▶ [Information]:

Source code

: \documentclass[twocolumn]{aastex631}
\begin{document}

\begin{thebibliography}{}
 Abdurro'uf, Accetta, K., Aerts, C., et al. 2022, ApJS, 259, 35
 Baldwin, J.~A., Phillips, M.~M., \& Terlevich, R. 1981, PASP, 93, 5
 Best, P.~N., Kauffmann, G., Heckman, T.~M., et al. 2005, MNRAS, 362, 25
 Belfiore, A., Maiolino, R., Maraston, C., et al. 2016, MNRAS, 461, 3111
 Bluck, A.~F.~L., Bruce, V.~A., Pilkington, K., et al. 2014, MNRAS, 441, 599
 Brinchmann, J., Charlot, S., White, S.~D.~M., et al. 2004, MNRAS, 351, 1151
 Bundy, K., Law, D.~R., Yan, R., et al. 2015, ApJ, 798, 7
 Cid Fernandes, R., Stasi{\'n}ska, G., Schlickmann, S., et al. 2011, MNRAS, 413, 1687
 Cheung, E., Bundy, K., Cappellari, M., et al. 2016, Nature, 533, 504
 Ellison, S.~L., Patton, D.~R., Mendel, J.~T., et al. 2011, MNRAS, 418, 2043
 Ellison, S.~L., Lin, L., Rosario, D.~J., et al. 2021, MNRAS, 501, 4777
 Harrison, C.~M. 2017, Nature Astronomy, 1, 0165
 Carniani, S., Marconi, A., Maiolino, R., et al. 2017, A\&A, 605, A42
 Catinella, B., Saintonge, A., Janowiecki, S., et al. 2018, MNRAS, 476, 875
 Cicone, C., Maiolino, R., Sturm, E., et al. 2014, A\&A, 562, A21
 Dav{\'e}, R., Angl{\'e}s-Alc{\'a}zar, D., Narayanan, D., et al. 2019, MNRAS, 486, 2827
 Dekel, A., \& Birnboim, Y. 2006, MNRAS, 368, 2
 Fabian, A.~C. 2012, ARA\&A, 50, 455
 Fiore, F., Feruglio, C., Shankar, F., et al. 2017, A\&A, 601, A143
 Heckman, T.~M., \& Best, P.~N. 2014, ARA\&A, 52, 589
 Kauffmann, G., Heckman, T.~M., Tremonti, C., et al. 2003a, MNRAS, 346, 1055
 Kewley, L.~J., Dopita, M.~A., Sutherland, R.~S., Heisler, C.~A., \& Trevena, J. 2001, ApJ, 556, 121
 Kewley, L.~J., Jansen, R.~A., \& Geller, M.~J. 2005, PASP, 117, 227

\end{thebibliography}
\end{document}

▶ [How to complete this task]: In your reply, restate exactly the lines from the start of the records above through the line holding "Best, P.~N., Kauffmann, G., Heckman, T.~M., et", including both, and nothing else.

▶ [Reply]:
Source code

: \documentclass[twocolumn]{aastex631}
\begin{document}

\begin{thebibliography}{}
 Abdurro'uf, Accetta, K., Aerts, C., et al. 2022, ApJS, 259, 35
 Baldwin, J.~A., Phillips, M.~M., \& Terlevich, R. 1981, PASP, 93, 5
 Best, P.~N., Kauffmann, G., Heckman, T.~M., et al. 2005, MNRAS, 362, 25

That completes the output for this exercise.